I regard these speeches as the greatest piece of propaganda literature extant; and when circulated among organized labor are bound to bear fruit.

The Agitator
December, 15, 1911

The Haymarket meeting is referred to historically as "The Haymarket Anarchists' Riot." There was no riot at the Haymarket except a police riot. Mayor Harrison attended the Haymarket meeting, and took the stand at the anarchist trial for the defense, not for the state.

The great strike of May 1886 was an historical event of great importance, inasmuch as it was . . . the first time that the workers themselves had attempted to get a shorter workday by united, simultaneous action.... This strike was the first in the nature of Direct Action on a large scale. . . .
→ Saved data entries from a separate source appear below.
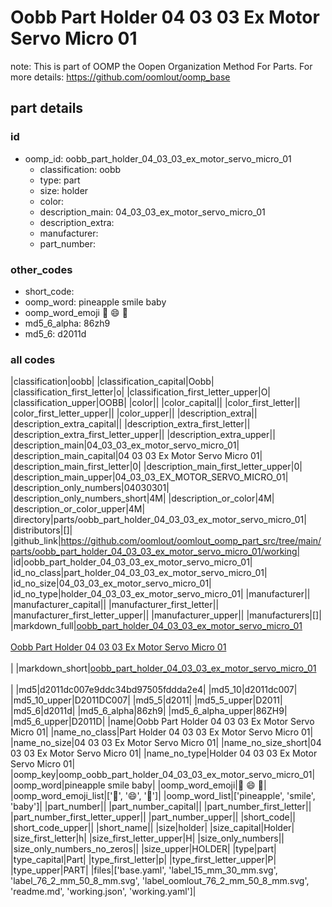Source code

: # Oobb Part Holder 04 03 03 Ex Motor Servo Micro 01  

note: This is part of OOMP the Oopen Organization Method For Parts. For more details: https://github.com/oomlout/oomp_base

##  part details





### id
* oomp_id: oobb_part_holder_04_03_03_ex_motor_servo_micro_01
  * classification: oobb
  * type: part
  * size: holder
  * color: 
  * description_main: 04_03_03_ex_motor_servo_micro_01
  * description_extra: 
  * manufacturer: 
  * part_number: 

### other_codes
* short_code: 
* oomp_word: pineapple smile baby
* oomp_word_emoji :pineapple: :smile: :baby:
* md5_6_alpha: 86zh9
* md5_6: d2011d

### all codes 
|classification|oobb|
|classification_capital|Oobb|
|classification_first_letter|o|
|classification_first_letter_upper|O|
|classification_upper|OOBB|
|color||
|color_capital||
|color_first_letter||
|color_first_letter_upper||
|color_upper||
|description_extra||
|description_extra_capital||
|description_extra_first_letter||
|description_extra_first_letter_upper||
|description_extra_upper||
|description_main|04_03_03_ex_motor_servo_micro_01|
|description_main_capital|04 03 03 Ex Motor Servo Micro 01|
|description_main_first_letter|0|
|description_main_first_letter_upper|0|
|description_main_upper|04_03_03_EX_MOTOR_SERVO_MICRO_01|
|description_only_numbers|04030301|
|description_only_numbers_short|4M|
|description_or_color|4M|
|description_or_color_upper|4M|
|directory|parts/oobb_part_holder_04_03_03_ex_motor_servo_micro_01|
|distributors|[]|
|github_link|https://github.com/oomlout/oomlout_oomp_part_src/tree/main/parts/oobb_part_holder_04_03_03_ex_motor_servo_micro_01/working|
|id|oobb_part_holder_04_03_03_ex_motor_servo_micro_01|
|id_no_class|part_holder_04_03_03_ex_motor_servo_micro_01|
|id_no_size|04_03_03_ex_motor_servo_micro_01|
|id_no_type|holder_04_03_03_ex_motor_servo_micro_01|
|manufacturer||
|manufacturer_capital||
|manufacturer_first_letter||
|manufacturer_first_letter_upper||
|manufacturer_upper||
|manufacturers|[]|
|markdown_full|[oobb_part_holder_04_03_03_ex_motor_servo_micro_01](https://github.com/oomlout/oomlout_oomp_part_src/tree/main/parts/oobb_part_holder_04_03_03_ex_motor_servo_micro_01/working)<br>[](https://github.com/oomlout/oomlout_oomp_part_src/tree/main/parts/oobb_part_holder_04_03_03_ex_motor_servo_micro_01/working)<br>[Oobb Part Holder 04 03 03 Ex Motor Servo Micro 01](https://github.com/oomlout/oomlout_oomp_part_src/tree/main/parts/oobb_part_holder_04_03_03_ex_motor_servo_micro_01/working)<br><br>|
|markdown_short|[oobb_part_holder_04_03_03_ex_motor_servo_micro_01](https://github.com/oomlout/oomlout_oomp_part_src/tree/main/parts/oobb_part_holder_04_03_03_ex_motor_servo_micro_01/working)<br><br>|
|md5|d2011dc007e9ddc34bd97505fddda2e4|
|md5_10|d2011dc007|
|md5_10_upper|D2011DC007|
|md5_5|d2011|
|md5_5_upper|D2011|
|md5_6|d2011d|
|md5_6_alpha|86zh9|
|md5_6_alpha_upper|86ZH9|
|md5_6_upper|D2011D|
|name|Oobb Part Holder 04 03 03 Ex Motor Servo Micro 01|
|name_no_class|Part Holder 04 03 03 Ex Motor Servo Micro 01|
|name_no_size|04 03 03 Ex Motor Servo Micro 01|
|name_no_size_short|04 03 03 Ex Motor Servo Micro 01|
|name_no_type|Holder 04 03 03 Ex Motor Servo Micro 01|
|oomp_key|oomp_oobb_part_holder_04_03_03_ex_motor_servo_micro_01|
|oomp_word|pineapple smile baby|
|oomp_word_emoji|:pineapple: :smile: :baby:|
|oomp_word_emoji_list|[':pineapple:', ':smile:', ':baby:']|
|oomp_word_list|['pineapple', 'smile', 'baby']|
|part_number||
|part_number_capital||
|part_number_first_letter||
|part_number_first_letter_upper||
|part_number_upper||
|short_code||
|short_code_upper||
|short_name||
|size|holder|
|size_capital|Holder|
|size_first_letter|h|
|size_first_letter_upper|H|
|size_only_numbers||
|size_only_numbers_no_zeros||
|size_upper|HOLDER|
|type|part|
|type_capital|Part|
|type_first_letter|p|
|type_first_letter_upper|P|
|type_upper|PART|
|files|['base.yaml', 'label_15_mm_30_mm.svg', 'label_76_2_mm_50_8_mm.svg', 'label_oomlout_76_2_mm_50_8_mm.svg', 'readme.md', 'working.json', 'working.yaml']|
Of course the eight-hour day is as antiquated as the craft unions themselves. Today we should be agitating for a five-hour workday.

The Industrial Worker
May 1, 1912

The Eleventh of November has become a day of international importance, cherished in the hearts of all true lovers of Liberty as a day of martyrdom. On that day was offered to the gallows-tree martyrs as true to their ideal as ever were sacrificed in any age....

Our comrades were not murdered by the state because they had any connection with the bombthrowing, but because they were active in organizing the wage-slaves. The capitalist class didn't want to find the bombthrower; this class foolishly believed that by putting to death the active spirits of the labor movement of the time, it could frighten the working class back to slavery.

The Agitator
November 1, 1912

Parsons, Spies, Lingg, Fischer and Engel: Although all that is mortal of you is laid beneath that beautiful monument in Waldheim Cemetery, you are not dead. You are just beginning to live in the hearts of all true lovers of liberty. For now, after forty years that you are gone, thousands who were then unborn are eager to learn of your lives and heroic martyrdom, and as the years lengthen the brighter will shine your names, and the more you will come to be appreciated and loved.

Those who so foully murdered you, under the forms of law - lynch law - in a court of supposed justice, are forgotten.

Rest, comrades, rest. All the tomorrows are yours!

The Labor Defender
November 1926

Once again on November 11 a memorial meeting will be held to commemorate the death of the Chicago Haymarket martyrs. 1937 is the fiftieth anniversary, and this meeting bids fair to be more widely observed than any of the forty-nine previous ones. . . .

On that gloomy morning of November 11, 1887, I took our two little children to jail to bid my beloved husband farewell. I found the jail roped off with heavy cables. Policemen with pistols walked in the enclosure.

I asked them to allow us to go to our loved one before they murdered him. They said nothing.

Then I said, "Let these children bid their father good-bye; let them receive his blessing. They can do no harm."

In a few minutes a patrol-wagon drove up and we were locked up in a police station while the hellish deed was done.

Oh, Misery, I have drunk thy cup of sorrow to its dregs, but I am still a rebel.

The One Big Union Monthly
November 1937


Source:
Roediger, Dave, and Franklin Rosemont, eds. Haymarket Scrapbook. Charles H. Kerr Publishing Co., Chicago, 1986.